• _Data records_
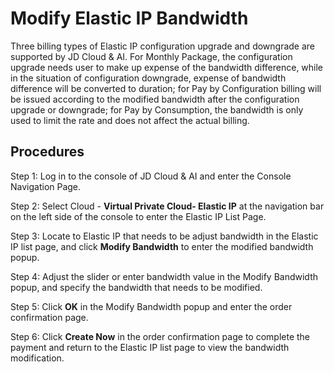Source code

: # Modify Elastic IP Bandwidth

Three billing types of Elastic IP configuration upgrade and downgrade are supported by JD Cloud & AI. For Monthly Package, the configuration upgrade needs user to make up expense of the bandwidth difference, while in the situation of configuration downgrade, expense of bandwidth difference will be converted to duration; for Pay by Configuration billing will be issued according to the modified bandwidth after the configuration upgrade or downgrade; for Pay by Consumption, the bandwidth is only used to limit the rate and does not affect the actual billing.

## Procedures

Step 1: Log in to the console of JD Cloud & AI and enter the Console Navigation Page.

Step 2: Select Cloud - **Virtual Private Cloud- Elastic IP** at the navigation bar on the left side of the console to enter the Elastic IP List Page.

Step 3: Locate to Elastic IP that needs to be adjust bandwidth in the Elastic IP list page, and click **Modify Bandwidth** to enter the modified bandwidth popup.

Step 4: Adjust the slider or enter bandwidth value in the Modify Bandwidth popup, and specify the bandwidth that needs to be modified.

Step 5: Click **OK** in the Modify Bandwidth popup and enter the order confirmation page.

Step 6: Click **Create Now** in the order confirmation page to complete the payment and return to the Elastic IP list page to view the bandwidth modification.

* * *

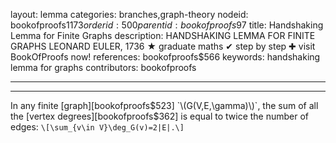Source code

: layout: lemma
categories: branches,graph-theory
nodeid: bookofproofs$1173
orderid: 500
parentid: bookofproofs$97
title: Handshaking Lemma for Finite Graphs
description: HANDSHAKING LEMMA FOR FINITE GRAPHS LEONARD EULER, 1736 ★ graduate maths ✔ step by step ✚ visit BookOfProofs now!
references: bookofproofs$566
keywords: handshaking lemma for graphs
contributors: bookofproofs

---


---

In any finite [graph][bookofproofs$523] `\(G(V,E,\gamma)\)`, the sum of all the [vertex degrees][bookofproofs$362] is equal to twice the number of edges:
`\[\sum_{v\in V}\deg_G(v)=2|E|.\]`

• _WHAT IS NEEDED_
Working from the records above, write out verbatim only the lines from the line containing "Step 1: Log" through the line containing "Step 2: Select".

• _RESULT FOR THIS TASK_
Step 1: Log in to the console of JD Cloud & AI and enter the Console Navigation Page.

Step 2: Select Cloud - **Virtual Private Cloud- Elastic IP** at the navigation bar on the left side of the console to enter the Elastic IP List Page.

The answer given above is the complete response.